Proof: Write {\mathcal{K} = \{K_1, K_2, \dots\}}. We will prove by induction on {m} that

\displaystyle  F / (K_1 \cap \cdots \cap K_m) \to F / K_1 \times \cdots \times F/K_m

is surjective. The case {m=1} is trivial. The case {m=2} follows easily from Goursat’s lemma. For {m>2}, we know by induction that for all

\displaystyle  g_3, g_4, \dots, g'_3, g'_4, \dots \in G

the image in {F/K_1 \times \cdots F/K_m} contains points of the form

\displaystyle  (1, ?, g_3, g_4, \dots),\quad (?, 1, h_3, h_4, \dots).

Taking commutators and using {[G,G]=G}, we see that the image contains the subgroup {1^2 \times G^{m-2}}. Similarly, the image contains {G^{m-2} \times 1^2}. Therefore the image is {G^m}. \Box

Let’s close with a simple puzzle. In Theorem 1 we assumed that {G} is simple. What about, say, {S_n}? Prove that {h_2(S_n) = 2}.

Later edit: It seems that Kantor and Lubotzky found an easier way of thinking about this, or at least an equivalent way that involes less mental gymnastics. (See KL, Proposition 6.)

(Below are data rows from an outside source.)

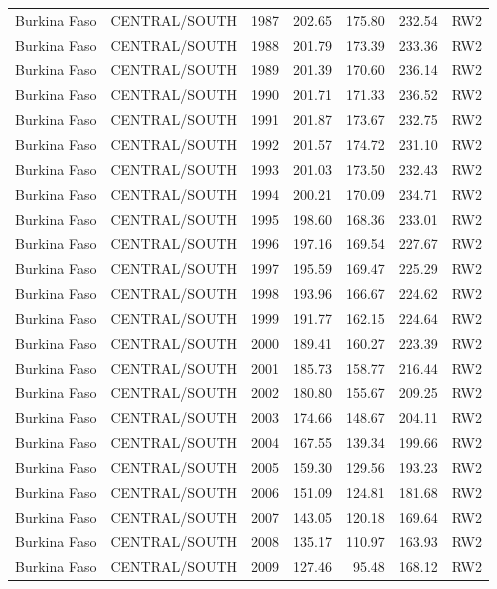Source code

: \begin{longtable}{lllrrrl}
  Burkina Faso & CENTRAL/SOUTH & 1987 & 202.65 & 175.80 & 232.54 & RW2 \\ 
  Burkina Faso & CENTRAL/SOUTH & 1988 & 201.79 & 173.39 & 233.36 & RW2 \\ 
  Burkina Faso & CENTRAL/SOUTH & 1989 & 201.39 & 170.60 & 236.14 & RW2 \\ 
  Burkina Faso & CENTRAL/SOUTH & 1990 & 201.71 & 171.33 & 236.52 & RW2 \\ 
  Burkina Faso & CENTRAL/SOUTH & 1991 & 201.87 & 173.67 & 232.75 & RW2 \\ 
  Burkina Faso & CENTRAL/SOUTH & 1992 & 201.57 & 174.72 & 231.10 & RW2 \\ 
  Burkina Faso & CENTRAL/SOUTH & 1993 & 201.03 & 173.50 & 232.43 & RW2 \\ 
  Burkina Faso & CENTRAL/SOUTH & 1994 & 200.21 & 170.09 & 234.71 & RW2 \\ 
  Burkina Faso & CENTRAL/SOUTH & 1995 & 198.60 & 168.36 & 233.01 & RW2 \\ 
  Burkina Faso & CENTRAL/SOUTH & 1996 & 197.16 & 169.54 & 227.67 & RW2 \\ 
  Burkina Faso & CENTRAL/SOUTH & 1997 & 195.59 & 169.47 & 225.29 & RW2 \\ 
  Burkina Faso & CENTRAL/SOUTH & 1998 & 193.96 & 166.67 & 224.62 & RW2 \\ 
  Burkina Faso & CENTRAL/SOUTH & 1999 & 191.77 & 162.15 & 224.64 & RW2 \\ 
  Burkina Faso & CENTRAL/SOUTH & 2000 & 189.41 & 160.27 & 223.39 & RW2 \\ 
  Burkina Faso & CENTRAL/SOUTH & 2001 & 185.73 & 158.77 & 216.44 & RW2 \\ 
  Burkina Faso & CENTRAL/SOUTH & 2002 & 180.80 & 155.67 & 209.25 & RW2 \\ 
  Burkina Faso & CENTRAL/SOUTH & 2003 & 174.66 & 148.67 & 204.11 & RW2 \\ 
  Burkina Faso & CENTRAL/SOUTH & 2004 & 167.55 & 139.34 & 199.66 & RW2 \\ 
  Burkina Faso & CENTRAL/SOUTH & 2005 & 159.30 & 129.56 & 193.23 & RW2 \\ 
  Burkina Faso & CENTRAL/SOUTH & 2006 & 151.09 & 124.81 & 181.68 & RW2 \\ 
  Burkina Faso & CENTRAL/SOUTH & 2007 & 143.05 & 120.18 & 169.64 & RW2 \\ 
  Burkina Faso & CENTRAL/SOUTH & 2008 & 135.17 & 110.97 & 163.93 & RW2 \\ 
  Burkina Faso & CENTRAL/SOUTH & 2009 & 127.46 & 95.48 & 168.12 & RW2 \\ 

\end{longtable}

Theorem 4 (Kantor–Lubotzky) Let {T} be a nonabelian simple group, and let {s_1, \dots, s_d \in T^k} be candidate generators of {G = T^k}. Write {s_i = (t_{i1}, \dots, t_{ik})} for each {i}, and consider the matrix {d \times k} matrix

\displaystyle  \left(\begin{array}{ccc} t_{11} & \cdots & t_{1k} \\ \vdots & \ddots & \vdots \\ t_{d1} & \cdots & t_{dk}. \end{array}\right)

Then {s_1, \dots, s_d} generate {G} if and only if

  1. {\langle t_{1j}, \dots, t_{dj}\rangle = T} for each {j}, and
  2. {(t_{1j}, \dots, t_{dj})} are in different {\textup{Aut}\, T}-orbits for each {j}.

The conditions are clearly necessary: 1 is necessary lest the projection {\pi_j} of {\langle s_1, \dots, s_d\rangle} onto the {j}th factor not be surjective, and 2 is necessary lest {\langle s_1, \dots, s_d\rangle} be trapped in the subgroup of {T^k} defined by {\pi_j = \alpha \pi_{j'}} for some {j,j'} and some {\alpha \in \textup{Aut}\, T}.

The proof of sufficiency is much like that of Lemma 3 above. Use induction on {k}, using Goursat’s lemma for the case {k=2}.

Armed with Theorem 4, Theorem 1 is quite obvious.

There is also a nice variant for invariable generation. Cheers to Daniele Garzoni for pointing this out to me. Recall that elements {g_1, \dots, g_d} of a group {G} are said to invariably generate if {g_1', \dots, g'_d} generate whenever {g_i'} is conjugate to {g_i} for each {i}. (So invariable generation is really better thought of as a property of conjugacy classes rather than elements.) Then, with the setup as in Theorem 4, {s_1, \dots, s_d} invariably generate {G} if and only if

  1. {t_{1j}, \dots, t_{dj}} invariably generate {T} for each {j}, and
  2. {(t_{1j}^G, \dots, t_{dj}^G)} are in different {\textup{Aut}\, T}-orbits for each {j}.

Note that {\textup{Aut}\, T} really does act on the set of conjugacy classes, so point 2 makes sense. It follows that the largest {h} such that {T^h} is invariably {d}-generated is equal to the number of {\textup{Aut}\, T}-orbits of {d}-tuples of invariably generating conjugacy classes. But sadly this doesn’t lead to as nice a formula as in Theorem 1, because this action is not fixed-point-free (it is possible for an automorphism to preserve the conjugacy class of each generator without preserving all conjugacy classes).